Dans le Rhône, le phénomène irait en s’aggravant. L’Inrae (Institut national de recherche pour l’agriculture, l’alimentation et l’environnement) table sur « une disponibilité en eau qui devrait se réduire », en particulier sur les cours d’eau du département, de l’ordre de 10 % en août d’ici une vingtaine d’années. Le fleuve Rhône, au niveau de Ternay, verrait ainsi son débit décroître de 15 % en août par rapport à aujourd’hui.
Ces projections hydrologiques, établies en fonction d’un scénario du Giec (Groupe d’experts intergouvernemental sur l’évolution du climat), mettent en valeur de grandes variations des précipitations selon la saison : abondantes en hiver mais rares en été. Reprenant les normales de Météo France, l’Inrae dévoile une analogie frappante : « Le climat de Lyon sur la période 1991-2020 est celui de Montélimar entre 1961 et 1990. »
À Lyon et alentour, la sécheresse estivale en 2022 avait bien illustré ce phénomène. « 100 % des bassins-versants ont été touchés par des tronçons de cours d’eau en assèchement temporaire », rappelle la Direction départementale des territoires du Rhône (DDT).
24 millions de m3 à économiser chaque année
Les efforts à entreprendre sont colossaux. Réduire les prélèvements de 10 % représente une économie de 24 millions de mètres cubes, illustre, en substance, la DDT. Tous usages confondus, 238,7 millions de m3 ont été pompés dans le département en 2019. Soit l’équivalent de près de 64 000 piscines olympiques.
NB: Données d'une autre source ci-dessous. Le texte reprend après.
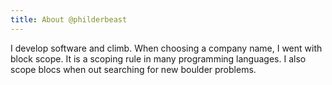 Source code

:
 ```yaml
---
title: About @philderbeast
---
```

I develop software and climb. When choosing a company name,
I went with block scope. It is a scoping rule in many programming languages.
I also scope blocs when out searching for new boulder problems.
Sur cette année de référence, plus de la moitié de ces captages (52 %) sont destinés à l’alimentation en eau potable. L’industrie « boit » également une grosse partie de cette ressource (38 %). Le secteur agricole (9 %) et les activités de loisirs (1 %) ne représentent que quelques gouttes d’eau dans cette énorme masse liquide. Les lieux de loisirs les plus gourmands en eau sont les hippodromes (130 000 m3) et les espaces verts (90 000 m3). À noter que les agriculteurs puisent plus de la moitié de leur eau à la surface (fleuves, ruisseaux, réservoirs, etc.). Et ne contribuent que très peu à l’assèchement des nappes phréatiques ou captives.
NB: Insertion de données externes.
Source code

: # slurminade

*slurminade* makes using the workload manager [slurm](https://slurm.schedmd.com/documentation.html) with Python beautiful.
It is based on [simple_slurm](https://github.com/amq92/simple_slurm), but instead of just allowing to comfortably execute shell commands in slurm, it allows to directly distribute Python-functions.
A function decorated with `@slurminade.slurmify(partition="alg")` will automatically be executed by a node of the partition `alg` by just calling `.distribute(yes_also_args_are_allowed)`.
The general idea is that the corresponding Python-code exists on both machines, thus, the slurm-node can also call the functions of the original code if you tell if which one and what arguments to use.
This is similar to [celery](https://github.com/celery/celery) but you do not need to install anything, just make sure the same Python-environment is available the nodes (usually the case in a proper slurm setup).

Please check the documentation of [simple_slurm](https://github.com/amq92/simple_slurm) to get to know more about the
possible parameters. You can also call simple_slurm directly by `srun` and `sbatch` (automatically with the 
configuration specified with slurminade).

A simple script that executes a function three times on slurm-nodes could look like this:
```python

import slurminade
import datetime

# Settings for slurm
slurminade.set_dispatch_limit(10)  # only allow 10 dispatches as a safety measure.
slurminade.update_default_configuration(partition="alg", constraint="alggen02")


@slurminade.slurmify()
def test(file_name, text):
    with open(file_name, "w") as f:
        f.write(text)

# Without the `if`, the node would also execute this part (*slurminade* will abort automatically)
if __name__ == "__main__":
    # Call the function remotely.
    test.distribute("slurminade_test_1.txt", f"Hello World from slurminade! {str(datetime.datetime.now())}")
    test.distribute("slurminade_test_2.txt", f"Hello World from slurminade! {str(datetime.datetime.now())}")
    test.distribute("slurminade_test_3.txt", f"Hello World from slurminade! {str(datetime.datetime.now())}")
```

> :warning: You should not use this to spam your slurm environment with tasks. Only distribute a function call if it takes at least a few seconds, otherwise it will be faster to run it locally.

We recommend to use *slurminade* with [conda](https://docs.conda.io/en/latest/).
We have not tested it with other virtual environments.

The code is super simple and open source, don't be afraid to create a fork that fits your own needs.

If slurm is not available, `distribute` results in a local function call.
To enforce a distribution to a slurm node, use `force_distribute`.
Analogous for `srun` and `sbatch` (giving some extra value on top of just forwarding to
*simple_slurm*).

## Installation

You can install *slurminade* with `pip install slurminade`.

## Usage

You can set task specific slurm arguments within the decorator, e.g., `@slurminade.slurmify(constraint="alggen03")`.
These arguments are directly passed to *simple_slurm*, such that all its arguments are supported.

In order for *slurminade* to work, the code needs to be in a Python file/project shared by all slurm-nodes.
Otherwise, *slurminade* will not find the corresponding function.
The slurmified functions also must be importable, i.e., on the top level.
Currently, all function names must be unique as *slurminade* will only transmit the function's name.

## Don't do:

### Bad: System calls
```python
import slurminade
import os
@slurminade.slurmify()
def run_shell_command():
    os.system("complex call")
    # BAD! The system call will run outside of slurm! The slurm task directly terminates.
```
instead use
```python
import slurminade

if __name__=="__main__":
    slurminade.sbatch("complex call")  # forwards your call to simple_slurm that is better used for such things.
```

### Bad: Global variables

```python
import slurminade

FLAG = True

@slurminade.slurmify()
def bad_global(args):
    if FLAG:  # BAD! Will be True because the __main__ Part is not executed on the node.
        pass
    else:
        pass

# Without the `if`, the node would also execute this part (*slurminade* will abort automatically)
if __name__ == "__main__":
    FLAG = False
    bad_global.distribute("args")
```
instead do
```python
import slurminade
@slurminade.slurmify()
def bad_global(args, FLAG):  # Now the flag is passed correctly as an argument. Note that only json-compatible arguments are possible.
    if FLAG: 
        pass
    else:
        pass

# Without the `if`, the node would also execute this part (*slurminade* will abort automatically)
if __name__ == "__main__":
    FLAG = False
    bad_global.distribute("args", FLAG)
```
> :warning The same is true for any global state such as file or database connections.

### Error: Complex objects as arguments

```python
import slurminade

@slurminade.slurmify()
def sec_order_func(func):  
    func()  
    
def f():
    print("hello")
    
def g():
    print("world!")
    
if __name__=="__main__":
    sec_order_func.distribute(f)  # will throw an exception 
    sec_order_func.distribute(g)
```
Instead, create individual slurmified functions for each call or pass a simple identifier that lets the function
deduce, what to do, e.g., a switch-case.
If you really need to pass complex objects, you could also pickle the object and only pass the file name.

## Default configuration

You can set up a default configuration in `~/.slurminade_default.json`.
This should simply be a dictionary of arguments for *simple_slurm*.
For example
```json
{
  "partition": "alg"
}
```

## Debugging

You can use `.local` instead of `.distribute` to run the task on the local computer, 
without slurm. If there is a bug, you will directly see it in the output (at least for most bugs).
« Pas de solution miracle »
Le défi de la sobriété est tout sauf aisé. « Il n’y a pas de solution miracle, rappellent les acteurs. Mais une multitude de solutions à combiner. » Des trajectoires sont à infléchir dans tous les secteurs, au prorata de la consommation actuelle. À commencer par l’usage en eau potable, pour lequel une économie de 12,3 millions de mètres cubes est à réaliser.
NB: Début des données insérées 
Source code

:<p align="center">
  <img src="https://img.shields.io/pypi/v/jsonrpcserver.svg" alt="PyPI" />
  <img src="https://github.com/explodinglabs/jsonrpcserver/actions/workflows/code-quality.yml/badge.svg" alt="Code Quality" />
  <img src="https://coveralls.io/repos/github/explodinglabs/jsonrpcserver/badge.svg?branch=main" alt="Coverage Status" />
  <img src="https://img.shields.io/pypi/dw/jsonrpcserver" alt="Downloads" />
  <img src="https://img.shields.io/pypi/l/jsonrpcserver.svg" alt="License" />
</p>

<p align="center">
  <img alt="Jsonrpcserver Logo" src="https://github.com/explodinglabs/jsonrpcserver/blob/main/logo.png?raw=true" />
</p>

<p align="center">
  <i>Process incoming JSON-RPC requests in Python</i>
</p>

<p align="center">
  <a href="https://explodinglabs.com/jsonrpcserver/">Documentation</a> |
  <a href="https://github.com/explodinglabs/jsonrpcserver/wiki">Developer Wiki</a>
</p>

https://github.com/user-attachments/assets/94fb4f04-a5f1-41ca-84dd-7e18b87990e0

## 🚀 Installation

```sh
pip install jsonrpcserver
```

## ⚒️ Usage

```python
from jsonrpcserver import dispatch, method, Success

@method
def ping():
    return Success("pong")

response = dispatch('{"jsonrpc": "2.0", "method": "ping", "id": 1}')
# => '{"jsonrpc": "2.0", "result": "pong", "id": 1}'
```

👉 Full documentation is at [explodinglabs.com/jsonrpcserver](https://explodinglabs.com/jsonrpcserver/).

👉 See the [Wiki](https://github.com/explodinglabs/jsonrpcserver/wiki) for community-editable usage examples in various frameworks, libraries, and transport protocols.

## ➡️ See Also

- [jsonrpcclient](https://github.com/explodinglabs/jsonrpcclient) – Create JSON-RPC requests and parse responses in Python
Selon la DDT, le plus gros levier est entre les mains des pouvoirs publics. Améliorer le rendement du réseau grâce à des canalisations de qualité, fait partie des axes de travail. Perméabiliser les sols, pour laisser l’eau pluviale s’infiltrer, est un enjeu d’aménagement du territoire.
Quant aux industriels, ils sont appelés à « sauver » 9 millions de m3. Là aussi, la marge de progression semble importante. Les autorités ont un rôle d’accompagnateur à jouer, pour favoriser, entre autres, la démarche de responsabilité sociale des entreprises.
Pour les agriculteurs, l’effort représente 2,3 millions de m3. Une bonne partie de l’objectif (1,5 million) serait atteint en installant des compteurs de suivi des volumes prélevés sur les plans d’eau.
94 % de l’eau potable provient du champ de captage de Crépieux Charmy
Dans l’agglomération lyonnaise, la zone de captage de Crépieux Charmy, à cheval sur Rillieux-la-Pape et Vaulx-en-Velin, fournit 94 % de notre eau. Ce champ captant, le plus grand d’Europe, s’étend sur 375 hectares. On y dénombre 114 puits ou forages. Le prélèvement s’effectue dans la nappe alluviale du fleuve Rhône. En moyenne, 226 000 m3 y sont pompés chaque jour. De quoi remplir intégralement la tour « crayon » de la Part-Dieu.
Dans l’Est lyonnais, ce sont le château d’eau du Parc de Parilly (8 000 m3) et le réservoir du Fort de Bron (35 000 m3) qui approvisionnent les usagers. Le réseau de distribution du Grand Lyon, dont dépend Vénissieux, affiche un rendement de 85,3 %. Pour 1 000 litres prélevés, 853 litres parviennent jusqu’au robinet. 147 litres partent dans la nature.